Under the PA 161 regulations, we are required to refer patients to a dentist. At LIA, we work hard to connect the patient to network dentists or low-cost providers. We also refer patients with urgent needs to the adjoining LIA Free Health Clinic. Additionally, our program has wraparound human services assistance that includes ministries such as food pantries, budgeting, clothing, and housing.

What three tools could you not live without?

I could not live without the Piezon (Hu-Friedy), which helps to quickly remove deposits and provide oral irrigation. My loupes (Ultra Light Optics) are essential for optimal vision and reducing the physical stress that comes with providing clinical services. Lastly, I rely heavily on my intraoral camera (QuickCam by Video Dental Concepts) to educate patients about their mouths.

What are your ultimate professional goals?

My ultimate professional goals and passions have led me right where I am today: serving those who are most in need as a PA 161 hygienist with LIA. I may eventually go back to school and cross over into health-care administration.

What community or civic groups have supported you in your journey?

Though I’m not part of any associations or groups, on several occasions I have met with local hygiene component leadership to help determine what the needs of the community are and how to best meet those needs. We spend time collaborating together and finding new resources to enhance our programs.

What advice would you give to someone who wants to begin a similar journey?

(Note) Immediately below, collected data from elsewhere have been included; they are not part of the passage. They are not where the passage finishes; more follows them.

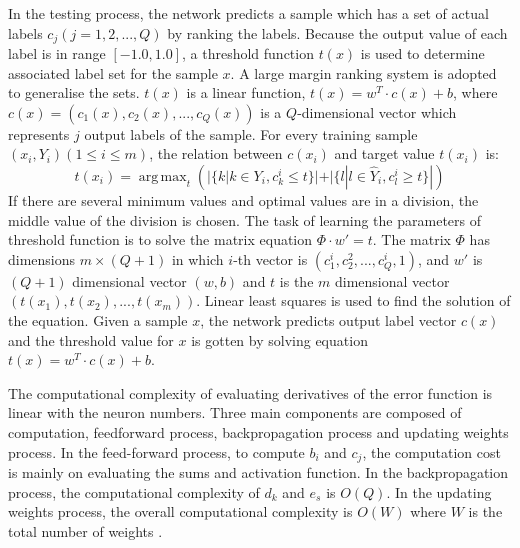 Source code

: In the testing process, the network predicts a sample which has a set of actual labels $c_{j} (j = 1,2,...,Q)$ by ranking the labels. Because the output value of each label is in range $[-1.0,1.0]$, a threshold function $t(x)$ is used to determine associated label set for the sample $x$. A large margin ranking system\citep{elisseeff2001kernel} is adopted to generalise the sets. $t(x)$ is a linear function, $t(x) = w^T\cdot c(x) + b$, where $c(x) = (c_{1}(x), c_{2}(x),...,c_{Q}(x))$ is a $Q$-dimensional vector which represents $j$ output labels of the sample. For every training sample $(x_{i}, Y_{i}) (1 \leq i \leq m)$, the relation between $c(x_{i})$ and target value $t(x_{i})$ is:
\begin{equation}\label{eq:MultiLableThreshFunc}
t(x_{i}) =  \operatorname{arg\,max}_t (|\{k|k \in Y_{i}, c_{k}^i \leq t\}| + |\{l|l \in \hat{Y}_{i}, c_{l}^i \geq t\}|) 
\end{equation}
If there are several minimum values and optimal values are in a division, the middle value of the division is chosen. The task of learning the parameters of threshold function is to solve the matrix equation $\Phi \cdot w' = t$. The matrix $\Phi$ has dimensions $m \times (Q + 1)$ in which $i$-th vector is $(c_{1}^i, c_{2}^2,...,c_{Q}^i,1)$, and $w'$ is $(Q+1)$ dimensional vector $(w,b)$ and $t$ is the $m$ dimensional vector $(t(x_{1}), t(x_{2}),...,t(x_{m}))$. Linear least squares is used to find the solution of the equation. Given a sample $x$, the network predicts output label vector $c(x)$ and the threshold value for $x$ is gotten by solving equation $t(x) = w^T \cdot c(x) + b$.

The computational complexity of evaluating derivatives of the error function is linear with the neuron numbers. Three main components are composed of computation, feedforward process, backpropagation process and updating weights process. In the feed-forward process, to compute $b_{i}$ and $c_{j}$, the computation cost is mainly on evaluating the sums and activation function. In the backpropagation process, the computational complexity of $d_{k}$ and $e_{s}$ is $O(Q)$. In the updating weights process, the overall computational complexity is $O(W)$ where $W$ is the total number of weights .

Really do your research. Look around at similar programs, and think outside the box. It’s OK to be good at just one thing—that one thing might just make a difference to someone.

Any final thoughts?

To me, providing direct clinical care is a ministry. As with any ministry, things do not always go as planned. If you choose a similar journey, be patient and don’t be afraid to ask others for help. Seeing someone smile after having their teeth restored brings so much joy. There are also moments of frustration, like when patients do not follow your oral hygiene recommendations. Remember that we are all on this journey together. I have seen many lives changed thanks to the symbiotic relationships built between patients, dentists, hygienists, and assistants.

References

1. American Dental Hygienists’ Association. Direct Access States. American Dental Hygienists’ Association website. https://www.adha.org/resources-docs/7513_Direct_Access_to_Care_from_DH.pdf. Updated May 2019.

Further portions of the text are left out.